In the quarter-finals, Sharapova will play another Russian, Ekaterina Makarova, for the second successive year and said she was aware that maintaining her barnstorming run was not going to be simple.

"It's always much easier said than done to keep that focus, especially when you have a (good) first set," she said.

"Maybe in the end of the second your opponent can start going for it a little bit more.

"All of a sudden, especially in women's tennis, things can change really quickly. It's really about sticking to your game-plan, being consistent, but playing your game.

"My next match is against Makarova. I have to do the right things to beat her.

"If I win that, it's moving on to the next one.

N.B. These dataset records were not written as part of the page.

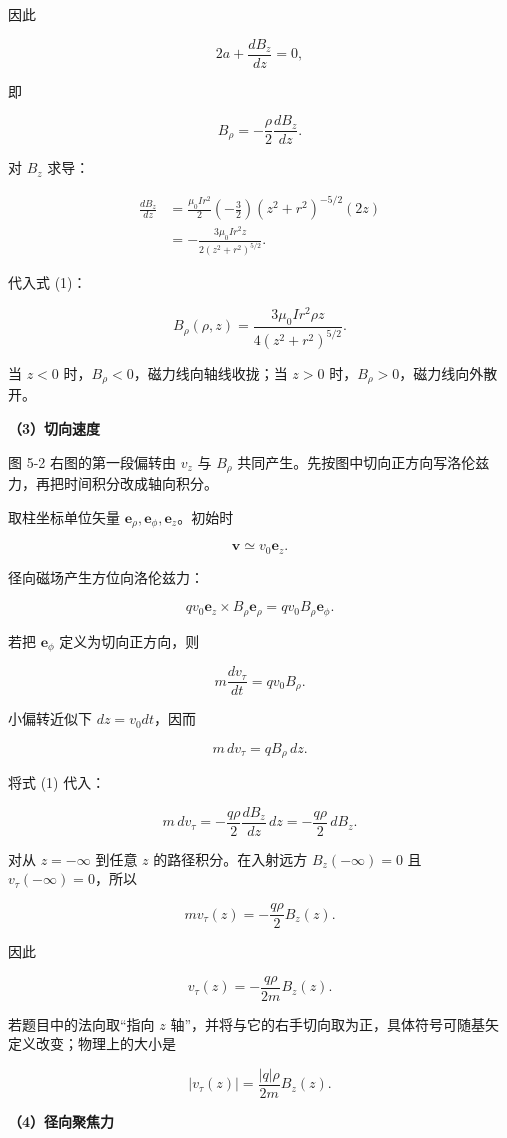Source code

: \documentclass[12pt,a4paper,UTF8]{ctexart}
\begin{document}
因此

\[
2a+\frac{dB_z}{dz}=0,
\]

即

\[
\boxed{B_\rho=-\frac\rho2\frac{dB_z}{dz}}. \tag{1}
\]

对 \(B_z\) 求导：

\[
\begin{aligned}
\frac{dB_z}{dz}
&=\frac{\mu_0Ir^2}{2}
\left(-\frac32\right)(z^2+r^2)^{-5/2}(2z)\\
&=-\frac{3\mu_0Ir^2z}{2(z^2+r^2)^{5/2}}.
\end{aligned}
\]

代入式 (1)：

\[
\boxed{
B_\rho(\rho,z)
=\frac{3\mu_0Ir^2\rho z}{4(z^2+r^2)^{5/2}}
}.
\]

当 \(z<0\) 时，\(B_\rho<0\)，磁力线向轴线收拢；当 \(z>0\)
时，\(B_\rho>0\)，磁力线向外散开。

\textbf{（3）切向速度}

图 5-2 右图的第一段偏转由 \(v_z\) 与 \(B_\rho\)
共同产生。先按图中切向正方向写洛伦兹力，再把时间积分改成轴向积分。

取柱坐标单位矢量 \(\bm e_\rho,\bm e_\phi,\bm e_z\)。初始时

\[
\bm v\simeq v_0\bm e_z.
\]

径向磁场产生方位向洛伦兹力：

\[
qv_0\bm e_z\times B_\rho\bm e_\rho
=qv_0B_\rho\bm e_\phi.
\]

若把 \(\bm e_\phi\) 定义为切向正方向，则

\[
m\frac{dv_\tau}{dt}=qv_0B_\rho.
\]

小偏转近似下 \(dz=v_0dt\)，因而

\[
m\,dv_\tau=qB_\rho\,dz.
\]

将式 (1) 代入：

\[
m\,dv_\tau
=-\frac{q\rho}{2}\frac{dB_z}{dz}\,dz
=-\frac{q\rho}{2}\,dB_z.
\]

对从 \(z=-\infty\) 到任意 \(z\) 的路径积分。在入射远方
\(B_z(-\infty)=0\) 且 \(v_\tau(-\infty)=0\)，所以

\[
mv_\tau(z)=-\frac{q\rho}{2}B_z(z).
\]

因此

\[
\boxed{v_\tau(z)=-\frac{q\rho}{2m}B_z(z)}.
\]

若题目中的法向取``指向 \(z\)
轴''，并将与它的右手切向取为正，具体符号可随基矢定义改变；物理上的大小是

\[
|v_\tau(z)|=\frac{|q|\rho}{2m}B_z(z).
\]

\textbf{（4）径向聚焦力}
\end{document}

That's how I go about a tournament, a Grand Slam. Obviously I want to be playing my best tennis towards the end of the second week."

Makarova earlier sprung a major upset at the Australian Open for the second successive year when she completed a 7-5 6-4 victory over fifth seed Angelique Kerber in their fourth-round encounter.

The 19th seed started brightly and survived a wobble to close out the first set before going on to defeat her injury-hampered German opponent, the highest seed so far to lose in the women's draw, in one hour and 32 minutes with an ace.

Makarova advanced to her second consecutive quarter-final at Melbourne Park after matching her run at last year's tournament when she sensationally defeated five-time champion Serena Williams, who was also hindered by injury.

"It's an unbelievable feeling," the 24-year-old Muscovite said in a courtside interview at a sunbathed Rod Laver Arena.

"I really like to play here, everything is so perfect. My team did a really nice job."

Wimbledon semi-finalist Kerber received treatment on and off the court for a back complaint, which she said had affected her for two or three days.

"I was thinking it will be maybe not too bad, but in the first set I was feeling that and it was actually worse and worse," added the 25-year-old, who had felt the most pain during her serve.

After eliminating Williams as a 56th-ranked outsider a year ago, left-hander Makarova crumbled against her compatriot in the following match, winning only five games.

"I think it will be really interesting and I really want to play against her," Makarova said.

"Last year I was so surprised ... and had so many thoughts on my mind. This year, I'm a little bit used to it. I think I'll be ready to play a good game."